このような状態では、いつの間にかまた、「使えないシステム」の汚名を貼られてしまいます。そのために定期的なデータ分析を行い、価格の差異や古い部品情報を見つけることが必要だと考えます。

例えば、価格の更新漏れは、取引データの価格とマスタの価格を比較することで見つけることができます。部品情報は部品メーカーの廃番情報と照らし合わせることで対応は可能です。分析頻度をあまり増やすと分析者の負担にもなりますし、やりすぎると担当者が「いざとなったら、システム管理者がやってくれるから」と応急処置を当たり前と思ってしまう可能性が高いです。1年に1回か半年に1回程度行い、出来ていない部分と理由を担当者に明示するぐらいして、応急処置を当たり前にしないようにしましょう。

ここで注意してほしいことはデータ分析はモダナイゼーションしたシステム内部の機能としては追加せずに、データ出力を行ってから、別のITツールで分析することです。モダナイゼーション前なら簡単ではなかったデータ出力もモダナイゼーション後は簡単にできるようになっているはずです。これもモダナイゼーションのメリットの1つだと思います。
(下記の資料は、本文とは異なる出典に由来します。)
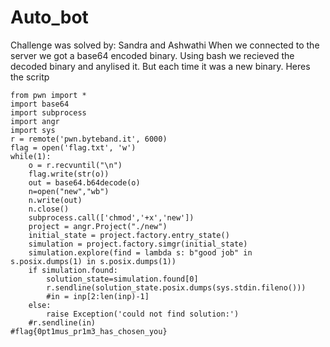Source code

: # Auto_bot

Challenge was solved by: Sandra and Ashwathi
When we connected to the server we got a base64 encoded binary. Using bash we recieved the decoded binary and anylised it. But each time it was a new binary. 
Heres the scritp
```
from pwn import *
import base64
import subprocess
import angr
import sys
r = remote('pwn.byteband.it', 6000)
flag = open('flag.txt', 'w')
while(1):
    o = r.recvuntil("\n")
    flag.write(str(o))
    out = base64.b64decode(o)
    n=open("new","wb")
    n.write(out)
    n.close()
    subprocess.call(['chmod','+x','new'])
    project = angr.Project("./new")
    initial_state = project.factory.entry_state()
    simulation = project.factory.simgr(initial_state)
    simulation.explore(find = lambda s: b"good job" in s.posix.dumps(1) in s.posix.dumps(1))
    if simulation.found:
        solution_state=simulation.found[0]
        r.sendline(solution_state.posix.dumps(sys.stdin.fileno()))
        #in = inp[2:len(inp)-1]
    else:
        raise Exception('could not find solution:')
    #r.sendline(in)
#flag{0pt1mus_pr1m3_has_chosen_you}

```
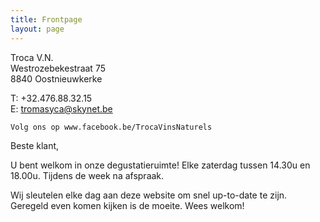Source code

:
 ```yaml
---
title: Frontpage 
layout: page
---
```

Troca V.N.  
Westrozebekestraat 75  
8840 Oostnieuwkerke

T: +32.476.88.32.15  
E: tromasyca@skynet.be

    Volg ons op www.facebook.be/TrocaVinsNaturels 

Beste klant,


U bent welkom in onze degustatieruimte!
    Elke zaterdag tussen 14.30u en 18.00u.
    Tijdens de week na afspraak.  

Wij sleutelen elke dag aan deze website om snel up-to-date te zijn. Geregeld even komen kijken is de moeite.
Wees welkom!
データ分析を機能として追加するのはダメではないですが、個人的には年に1回程度の機能を追加するのはもったいないと考えています。むしろ、データ出力のみを機能としてもたせておき、データ分析は社内スタッフのスキルとして定着させるほうをお勧めしています。

これ以外にも売れ筋・死に筋の商品分析、滞留在庫としての部品や製品(劣化しないものは意外と多い)の滞留期間、工程の遅延分析等、機能としてあったほうがいいかもしれませんが、まだ自社で業務として定着していないのであれば、最初から機能として追加するのではなく、まずは各種分析ソフトかエクセルで、分析を行うことから始めてみましょう。

その際にマスタ管理同様、実務担当者を巻き込んで行うことが大切です。個人的な見解ですが、中小企業ではこの分析が不十分なために非効率な業務を行っていることが多いです。しかし、自社に分析できる人がいないことやツールの使いこなしができていないためにせっかく機能があっても使えていない感じがします。

データ分析は大きな会社ほど重要視しており、専門部署を設けているところも増えてきていますが、中小企業ではまだまだです。以前に比べるとだいぶツールはそろってきています。別のシリーズでお話ししているPower BIやエクセルの新機能などを使ってみると思った以上にいろいろなことがそんなに難しくなくできることがわかると思います。残念ながら、まだ上記のような機能を平易に解説してくれている書籍やネット情報は少ないですが、確実に増えてきているので、私の紹介を参考にトライしてみてください。

まずは、困っているところから少しずつ試してください。漠然とあれもこれもではかえって分析疲れします。成果が出そうなところから始めて、分析の重要性を会社全体で認識してもらいましょう。分析力をあげつつ、分析内容をできるだけ関係者に定型化してもらい、本当に必要な分析を見極めてから、改めてシステムに機能追加すると有効に活用されると思います。